In a quiet classroom in Córdoba, Spain, a teenager watches a classmate stumble and feel embarrassed — and feels a flicker of satisfaction. It seems small. But new research suggests that flicker, what scientists call schadenfreude, might be part of a larger pattern that, when combined with certain ways of thinking, can predict whether a student becomes a bully years down the road.
Researchers at the University of Córdoba analyzed nearly 2,000 elementary and secondary school students across 27 schools in Córdoba, examining three interlocking pieces: emotional responses (like that satisfaction at others' suffering), cognitive habits (how students justify hurting others), and actual aggressive behaviors in both physical and online settings. Published in the journal Psychology of Violence, the study was conducted by the Laboratory for Studies on Coexistence and Violence Prevention, known by its Spanish acronym LAECOVI.
"To understand why some young people end up attacking their peers, both physically and online, it's not enough to study aggressive behavior on its own," said Antonio Cabrera Vázquez, one of the study's authors. "We also need to understand if there are underlying emotional and cognitive factors driving these behaviors."

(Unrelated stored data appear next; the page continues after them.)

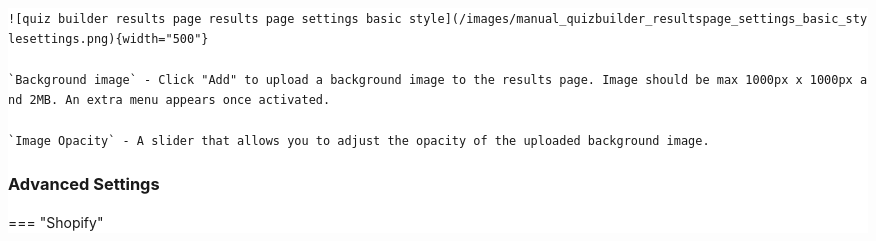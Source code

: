     ![quiz builder results page results page settings basic style](/images/manual_quizbuilder_resultspage_settings_basic_stylesettings.png){width="500"}

    `Background image` - Click "Add" to upload a background image to the results page. Image should be max 1000px x 1000px and 2MB. An extra menu appears once activated. 

    `Image Opacity` - A slider that allows you to adjust the opacity of the uploaded background image.

### Advanced Settings

=== "Shopify"
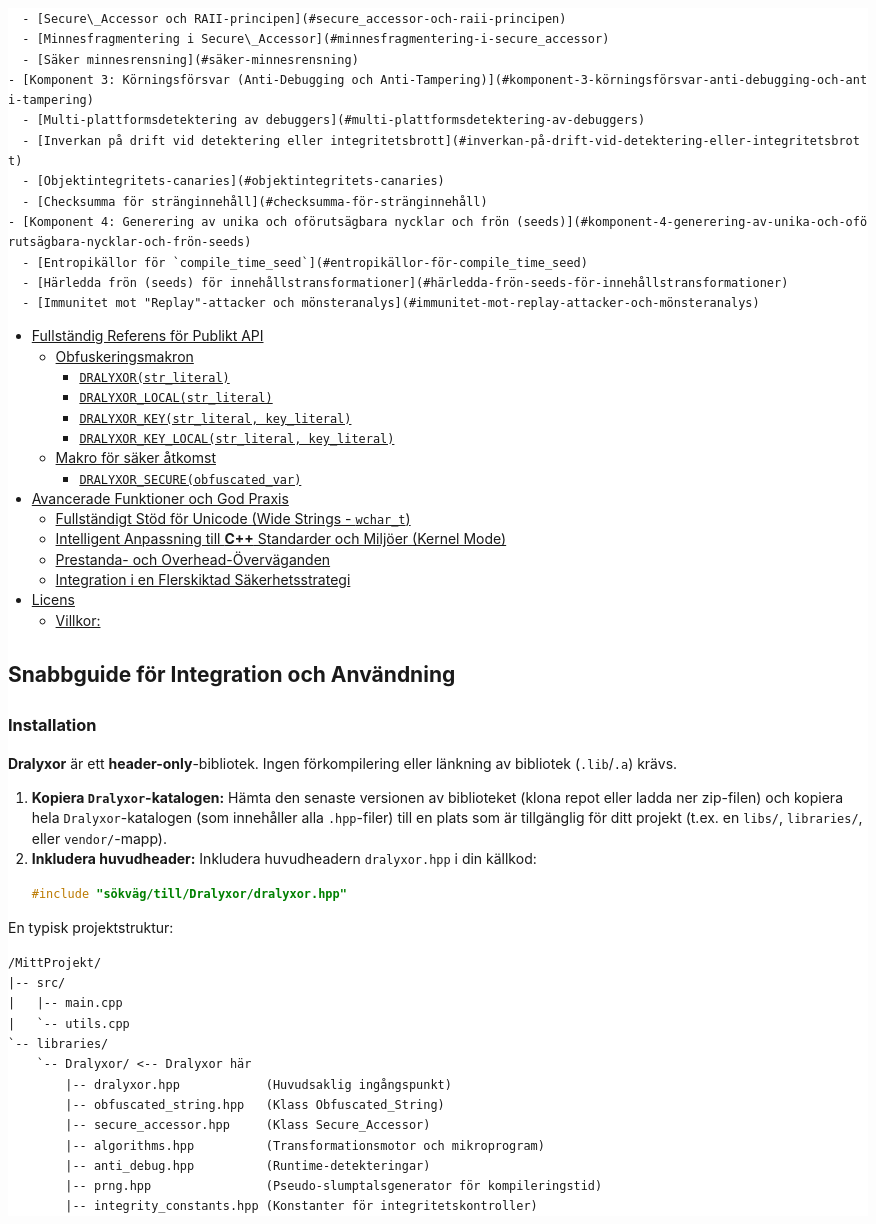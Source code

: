       - [Secure\_Accessor och RAII-principen](#secure_accessor-och-raii-principen)
      - [Minnesfragmentering i Secure\_Accessor](#minnesfragmentering-i-secure_accessor)
      - [Säker minnesrensning](#säker-minnesrensning)
    - [Komponent 3: Körningsförsvar (Anti-Debugging och Anti-Tampering)](#komponent-3-körningsförsvar-anti-debugging-och-anti-tampering)
      - [Multi-plattformsdetektering av debuggers](#multi-plattformsdetektering-av-debuggers)
      - [Inverkan på drift vid detektering eller integritetsbrott](#inverkan-på-drift-vid-detektering-eller-integritetsbrott)
      - [Objektintegritets-canaries](#objektintegritets-canaries)
      - [Checksumma för stränginnehåll](#checksumma-för-stränginnehåll)
    - [Komponent 4: Generering av unika och oförutsägbara nycklar och frön (seeds)](#komponent-4-generering-av-unika-och-oförutsägbara-nycklar-och-frön-seeds)
      - [Entropikällor för `compile_time_seed`](#entropikällor-för-compile_time_seed)
      - [Härledda frön (seeds) för innehållstransformationer](#härledda-frön-seeds-för-innehållstransformationer)
      - [Immunitet mot "Replay"-attacker och mönsteranalys](#immunitet-mot-replay-attacker-och-mönsteranalys)
  - [Fullständig Referens för Publikt API](#fullständig-referens-för-publikt-api)
    - [Obfuskeringsmakron](#obfuskeringsmakron)
      - [`DRALYXOR(str_literal)`](#dralyxorstr_literal)
      - [`DRALYXOR_LOCAL(str_literal)`](#dralyxor_localstr_literal)
      - [`DRALYXOR_KEY(str_literal, key_literal)`](#dralyxor_keystr_literal-key_literal)
      - [`DRALYXOR_KEY_LOCAL(str_literal, key_literal)`](#dralyxor_key_localstr_literal-key_literal)
    - [Makro för säker åtkomst](#makro-för-säker-åtkomst)
      - [`DRALYXOR_SECURE(obfuscated_var)`](#dralyxor_secureobfuscated_var)
  - [Avancerade Funktioner och God Praxis](#avancerade-funktioner-och-god-praxis)
    - [Fullständigt Stöd för Unicode (Wide Strings - `wchar_t`)](#fullständigt-stöd-för-unicode-wide-strings---wchar_t)
    - [Intelligent Anpassning till **C++** Standarder och Miljöer (Kernel Mode)](#intelligent-anpassning-till-c-standarder-och-miljöer-kernel-mode)
    - [Prestanda- och Overhead-Överväganden](#prestanda--och-overhead-överväganden)
    - [Integration i en Flerskiktad Säkerhetsstrategi](#integration-i-en-flerskiktad-säkerhetsstrategi)
  - [Licens](#licens)
    - [Villkor:](#villkor)

## Snabbguide för Integration och Användning

### Installation

**Dralyxor** är ett **header-only**-bibliotek. Ingen förkompilering eller länkning av bibliotek (`.lib`/`.a`) krävs.

1. **Kopiera `Dralyxor`-katalogen:** Hämta den senaste versionen av biblioteket (klona repot eller ladda ner zip-filen) och kopiera hela `Dralyxor`-katalogen (som innehåller alla `.hpp`-filer) till en plats som är tillgänglig för ditt projekt (t.ex. en `libs/`, `libraries/`, eller `vendor/`-mapp).
2. **Inkludera huvudheader:** Inkludera huvudheadern `dralyxor.hpp` i din källkod:
   ```cpp
   #include "sökväg/till/Dralyxor/dralyxor.hpp"
   ```

En typisk projektstruktur:
```
/MittProjekt/
|-- src/
|   |-- main.cpp
|   `-- utils.cpp
`-- libraries/
    `-- Dralyxor/ <-- Dralyxor här
        |-- dralyxor.hpp            (Huvudsaklig ingångspunkt)
        |-- obfuscated_string.hpp   (Klass Obfuscated_String)
        |-- secure_accessor.hpp     (Klass Secure_Accessor)
        |-- algorithms.hpp          (Transformationsmotor och mikroprogram)
        |-- anti_debug.hpp          (Runtime-detekteringar)
        |-- prng.hpp                (Pseudo-slumptalsgenerator för kompileringstid)
        |-- integrity_constants.hpp (Konstanter för integritetskontroller)
```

The team identified three distinct student profiles. Two showed low levels of bullying and cyberbullying. The third was more alarming: students who combined high levels of aggression with a tendency to feel pleasure at others' suffering — especially when that pleasure mixed with dislike or rejection of the victim.
But the most striking finding came from tracking these students over time. The researchers measured students' moral disengagement strategies — ways of thinking that let them justify harmful actions — and checked in again a year later. One strategy stood out above all others. Students who were more likely to blame victims and dehumanize them were nearly four times more likely to fall into that high-risk profile.
"If we curb the tendency to blame victims for what happens to them, or to think they deserve the harm they suffer, we may reduce the likelihood of students falling into higher-risk profiles," Cabrera Vázquez concluded. The implication is clear: intervention doesn't have to wait for aggression to start. Addressing the thinking patterns that precede it — particularly how students assign fault — could interrupt the trajectory before it escalates.
The study adds weight to a growing consensus in education research: bullying prevention works best when it addresses the whole person, not just the behavior. And for the vast majority of students — two out of three in this study — that trajectory never develops at all.